In the newly patterened meeting, the Parents of one Class, the same division of the class, met together with the Class Teacher and their children, in a full group, had a general session followed by individual one on one meeting for those parents who wanted to have more to say/ask. From nine in the morning to twelve noon the room was fully populated 🙂 Well I have 52 students, most of whose parents did attend 🙂 .

A lot of common issues were taken up first, else what usually happens is that the same question gets asked innumerable times. Eg. My son/daughter does not read. How can I get him/her to do so? Or He/She just does not open her text books! What can we do.
(Mind you, this same question would have been asked by the same parent, on all the previous occasions we would have met 😀 Do you get the exasperated feeling I sometimes have? )  So these were addressed early, in the whole group, thinking that it would not get repeated later. Boy! Was I wrong! Now I know I shall have even more patience with their kids! 😀

A few pointers were also given. Asking parents to be aware of what their child does on the internet, their use of FB, who calls, what is discussed 😀 And also the fact that most times notes are copied over the phone, instead of being completed in class, where they are given time to 😀

The moment I indicated that the general session was over, my table was surrounded. Fighting panic, I suggested the parents join a line that had already formed, to my right, where there was more space. I must admit that they complied. Perhaps because I did not listen to anyone’s remarks/questions/ suggestions, but only smiled, broadly and insisted, patiently that they do. The smile I am sure did not reach my eyes! 😛 And, well, they probably knew what their kids had told them about the ogre I could be 😛 😛

While most parents were kind and inquired after my health, and expressed they were glad to see my (typo, do excuse me :D) me back, one particular irritable parent came with his stubborn looking son, and his long suffering wife. (This child had, in the previous year, been caught for being part of a group of boys who supplied/exchanged/ shared pornographic films – they’re known more familiarly here as “Blue Films” – in school. Sigh. Please believe this to be entirely true. 😦 ) The child in question, let’s call him A, was all ready for a verbal lashing from the teacher (me) to his father, who was adept at it, and who looked belligerently, daring the teacher to say anything kind about him. I mean, here was a child, who has never had much positive said about him, either at home, or at school (an only child).

Father: Teacher, what do you have to say about him? (Pointing to his son, whose expression was filled with daggers at his father)

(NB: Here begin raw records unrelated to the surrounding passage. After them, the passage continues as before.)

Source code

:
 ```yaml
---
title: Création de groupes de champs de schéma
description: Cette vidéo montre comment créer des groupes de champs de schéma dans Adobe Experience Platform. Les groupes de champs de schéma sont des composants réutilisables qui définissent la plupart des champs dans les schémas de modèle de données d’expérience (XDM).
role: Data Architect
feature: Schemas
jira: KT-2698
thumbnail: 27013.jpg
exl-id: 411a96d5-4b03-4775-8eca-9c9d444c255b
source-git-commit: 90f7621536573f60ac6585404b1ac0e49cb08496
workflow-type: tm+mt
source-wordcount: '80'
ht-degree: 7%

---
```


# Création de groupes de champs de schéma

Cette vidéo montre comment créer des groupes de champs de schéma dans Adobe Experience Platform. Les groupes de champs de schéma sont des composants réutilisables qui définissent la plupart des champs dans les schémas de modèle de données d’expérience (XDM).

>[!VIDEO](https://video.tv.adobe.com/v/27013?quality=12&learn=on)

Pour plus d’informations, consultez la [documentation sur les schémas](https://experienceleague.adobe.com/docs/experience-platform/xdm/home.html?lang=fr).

A (his thoughts, probably): Dad, can’t you just shut up?!

Me: Oh, A? Yes, well, he’s improved vastly, and he pays attention in class. I must tell you that was one the few children in class who had completed his notes and had even done it neatly. I checked yesterday. Isn’t it, A? (A. nods, quickly looks at father, and the sullen expression is back when he sees no smile on his father’s face.)

Father: But, teacher, he does not speak in English at all!

Me: Oh he does, to me, in English class. And in most of the other classes!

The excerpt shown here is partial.